Segment Open

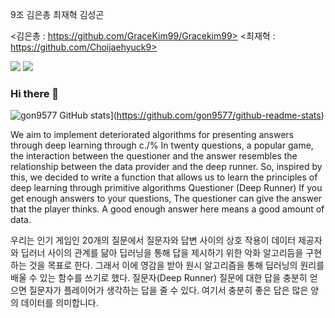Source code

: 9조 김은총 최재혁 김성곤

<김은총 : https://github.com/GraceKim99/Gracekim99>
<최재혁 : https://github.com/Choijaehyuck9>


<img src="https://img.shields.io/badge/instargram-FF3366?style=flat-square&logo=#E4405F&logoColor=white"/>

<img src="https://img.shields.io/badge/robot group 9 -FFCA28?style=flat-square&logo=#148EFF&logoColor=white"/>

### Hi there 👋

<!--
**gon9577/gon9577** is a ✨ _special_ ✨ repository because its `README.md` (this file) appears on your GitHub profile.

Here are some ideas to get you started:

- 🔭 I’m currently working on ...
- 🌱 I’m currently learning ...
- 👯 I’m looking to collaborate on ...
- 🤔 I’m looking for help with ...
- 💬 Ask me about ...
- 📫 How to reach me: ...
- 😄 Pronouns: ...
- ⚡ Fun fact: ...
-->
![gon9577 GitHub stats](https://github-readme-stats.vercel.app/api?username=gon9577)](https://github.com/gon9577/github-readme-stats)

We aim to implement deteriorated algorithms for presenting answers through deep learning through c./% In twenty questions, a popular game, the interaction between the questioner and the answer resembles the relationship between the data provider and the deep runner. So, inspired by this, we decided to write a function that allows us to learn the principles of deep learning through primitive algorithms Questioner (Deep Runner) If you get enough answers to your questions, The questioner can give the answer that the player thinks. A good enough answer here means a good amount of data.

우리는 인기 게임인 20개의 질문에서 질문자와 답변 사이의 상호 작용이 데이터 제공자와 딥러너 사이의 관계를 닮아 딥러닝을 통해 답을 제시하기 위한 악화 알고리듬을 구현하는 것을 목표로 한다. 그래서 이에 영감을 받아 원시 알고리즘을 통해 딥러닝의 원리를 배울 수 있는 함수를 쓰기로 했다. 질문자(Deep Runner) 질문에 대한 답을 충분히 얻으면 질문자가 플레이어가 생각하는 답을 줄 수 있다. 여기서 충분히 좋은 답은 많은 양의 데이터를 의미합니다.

Segment Closed
Segment Open

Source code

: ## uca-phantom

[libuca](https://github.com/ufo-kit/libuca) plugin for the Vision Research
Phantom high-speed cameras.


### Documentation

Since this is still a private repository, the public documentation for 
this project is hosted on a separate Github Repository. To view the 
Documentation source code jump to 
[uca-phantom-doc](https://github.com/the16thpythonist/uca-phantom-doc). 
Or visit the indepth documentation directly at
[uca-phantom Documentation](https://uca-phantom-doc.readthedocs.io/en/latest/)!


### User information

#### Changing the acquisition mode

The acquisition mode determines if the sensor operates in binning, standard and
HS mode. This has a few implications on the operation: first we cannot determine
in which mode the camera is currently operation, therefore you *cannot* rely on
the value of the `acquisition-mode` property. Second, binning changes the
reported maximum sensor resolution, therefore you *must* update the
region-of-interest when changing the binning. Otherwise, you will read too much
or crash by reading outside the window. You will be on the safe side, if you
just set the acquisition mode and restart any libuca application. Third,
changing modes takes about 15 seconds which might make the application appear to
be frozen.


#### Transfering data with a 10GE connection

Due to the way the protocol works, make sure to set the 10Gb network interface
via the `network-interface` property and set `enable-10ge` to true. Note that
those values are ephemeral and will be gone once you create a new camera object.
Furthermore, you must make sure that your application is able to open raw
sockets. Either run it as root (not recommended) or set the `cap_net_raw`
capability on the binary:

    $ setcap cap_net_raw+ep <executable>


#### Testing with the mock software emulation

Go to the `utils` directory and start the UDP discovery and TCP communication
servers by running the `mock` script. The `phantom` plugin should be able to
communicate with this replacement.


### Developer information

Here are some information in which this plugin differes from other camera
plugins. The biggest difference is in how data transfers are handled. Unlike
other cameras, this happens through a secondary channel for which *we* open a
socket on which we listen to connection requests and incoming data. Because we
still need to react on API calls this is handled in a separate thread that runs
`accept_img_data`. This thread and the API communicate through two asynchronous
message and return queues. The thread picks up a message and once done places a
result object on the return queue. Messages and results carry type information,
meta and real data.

Segment Closed

> Exercise instructions:
Copy every line of the listing that contains the word "logo".

> Output for this exercise:
<img src="https://img.shields.io/badge/instargram-FF3366?style=flat-square&logo=#E4405F&logoColor=white"/>
<img src="https://img.shields.io/badge/robot group 9 -FFCA28?style=flat-square&logo=#148EFF&logoColor=white"/>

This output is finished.